- _Required action_:
Scan the entries below for "Musicano" and copy each line that holds it.

----------

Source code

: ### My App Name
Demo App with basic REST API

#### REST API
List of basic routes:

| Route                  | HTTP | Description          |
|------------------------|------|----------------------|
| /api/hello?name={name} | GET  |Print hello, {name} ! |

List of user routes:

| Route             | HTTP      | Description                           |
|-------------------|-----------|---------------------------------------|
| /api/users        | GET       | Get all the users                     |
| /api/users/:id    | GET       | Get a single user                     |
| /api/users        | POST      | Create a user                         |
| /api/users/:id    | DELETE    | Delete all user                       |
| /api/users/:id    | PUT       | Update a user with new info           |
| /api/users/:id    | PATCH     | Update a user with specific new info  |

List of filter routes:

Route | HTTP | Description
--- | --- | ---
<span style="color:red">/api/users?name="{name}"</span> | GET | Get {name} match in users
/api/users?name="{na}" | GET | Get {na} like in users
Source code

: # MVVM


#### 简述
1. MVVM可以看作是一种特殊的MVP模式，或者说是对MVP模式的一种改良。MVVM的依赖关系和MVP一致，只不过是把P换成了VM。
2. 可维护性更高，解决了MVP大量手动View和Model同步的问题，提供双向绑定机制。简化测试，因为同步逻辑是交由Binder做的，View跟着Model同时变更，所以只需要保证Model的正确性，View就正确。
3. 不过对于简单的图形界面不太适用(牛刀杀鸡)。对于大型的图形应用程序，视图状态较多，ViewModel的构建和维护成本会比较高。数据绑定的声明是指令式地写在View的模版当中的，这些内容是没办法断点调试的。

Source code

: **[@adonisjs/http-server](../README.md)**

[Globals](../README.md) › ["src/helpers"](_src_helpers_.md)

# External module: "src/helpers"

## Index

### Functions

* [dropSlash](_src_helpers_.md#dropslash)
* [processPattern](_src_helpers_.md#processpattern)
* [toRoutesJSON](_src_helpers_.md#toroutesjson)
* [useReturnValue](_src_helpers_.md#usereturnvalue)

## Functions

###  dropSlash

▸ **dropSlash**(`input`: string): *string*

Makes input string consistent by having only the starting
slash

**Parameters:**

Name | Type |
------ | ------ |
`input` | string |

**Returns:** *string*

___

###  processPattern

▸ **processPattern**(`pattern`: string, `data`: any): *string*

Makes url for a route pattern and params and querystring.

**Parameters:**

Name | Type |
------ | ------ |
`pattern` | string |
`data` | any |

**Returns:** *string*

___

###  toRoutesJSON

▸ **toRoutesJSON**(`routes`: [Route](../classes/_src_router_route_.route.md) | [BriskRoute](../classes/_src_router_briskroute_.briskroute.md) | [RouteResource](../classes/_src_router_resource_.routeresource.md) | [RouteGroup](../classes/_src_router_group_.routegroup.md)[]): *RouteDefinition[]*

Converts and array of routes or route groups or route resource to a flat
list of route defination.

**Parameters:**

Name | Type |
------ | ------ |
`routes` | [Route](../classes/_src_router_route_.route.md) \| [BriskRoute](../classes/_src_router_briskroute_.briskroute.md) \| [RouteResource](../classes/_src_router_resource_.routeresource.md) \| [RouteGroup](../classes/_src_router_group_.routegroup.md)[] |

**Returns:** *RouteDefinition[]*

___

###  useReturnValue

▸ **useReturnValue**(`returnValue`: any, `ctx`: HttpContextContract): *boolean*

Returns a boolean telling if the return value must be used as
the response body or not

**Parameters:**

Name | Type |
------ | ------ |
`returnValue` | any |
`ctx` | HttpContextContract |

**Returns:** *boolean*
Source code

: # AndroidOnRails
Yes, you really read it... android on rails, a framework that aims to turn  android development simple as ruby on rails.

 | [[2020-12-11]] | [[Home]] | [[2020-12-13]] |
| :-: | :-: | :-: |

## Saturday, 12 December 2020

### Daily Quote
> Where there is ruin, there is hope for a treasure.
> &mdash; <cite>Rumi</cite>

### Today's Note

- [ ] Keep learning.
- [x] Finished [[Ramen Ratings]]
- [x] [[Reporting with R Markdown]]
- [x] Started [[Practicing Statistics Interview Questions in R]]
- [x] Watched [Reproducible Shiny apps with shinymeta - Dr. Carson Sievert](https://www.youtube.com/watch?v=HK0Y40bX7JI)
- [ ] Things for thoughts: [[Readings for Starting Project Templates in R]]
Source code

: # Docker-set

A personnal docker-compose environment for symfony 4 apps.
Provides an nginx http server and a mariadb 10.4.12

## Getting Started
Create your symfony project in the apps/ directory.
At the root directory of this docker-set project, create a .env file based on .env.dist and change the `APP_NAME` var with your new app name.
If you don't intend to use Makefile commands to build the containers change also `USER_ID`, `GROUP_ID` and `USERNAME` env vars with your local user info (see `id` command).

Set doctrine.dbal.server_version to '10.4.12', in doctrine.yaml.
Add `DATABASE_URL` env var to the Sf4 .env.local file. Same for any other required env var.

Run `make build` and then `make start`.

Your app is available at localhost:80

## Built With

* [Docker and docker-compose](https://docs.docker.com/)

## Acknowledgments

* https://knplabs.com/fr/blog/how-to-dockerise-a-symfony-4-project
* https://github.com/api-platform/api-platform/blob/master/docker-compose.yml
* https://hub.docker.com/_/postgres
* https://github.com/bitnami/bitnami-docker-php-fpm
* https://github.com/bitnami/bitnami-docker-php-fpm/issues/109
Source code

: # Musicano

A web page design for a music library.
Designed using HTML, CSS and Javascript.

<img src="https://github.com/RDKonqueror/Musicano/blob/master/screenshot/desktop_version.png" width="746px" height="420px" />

----------

- _Result for this task_:
: # Musicano
<img src="https://github.com/RDKonqueror/Musicano/blob/master/screenshot/desktop_version.png" width="746px" height="420px" />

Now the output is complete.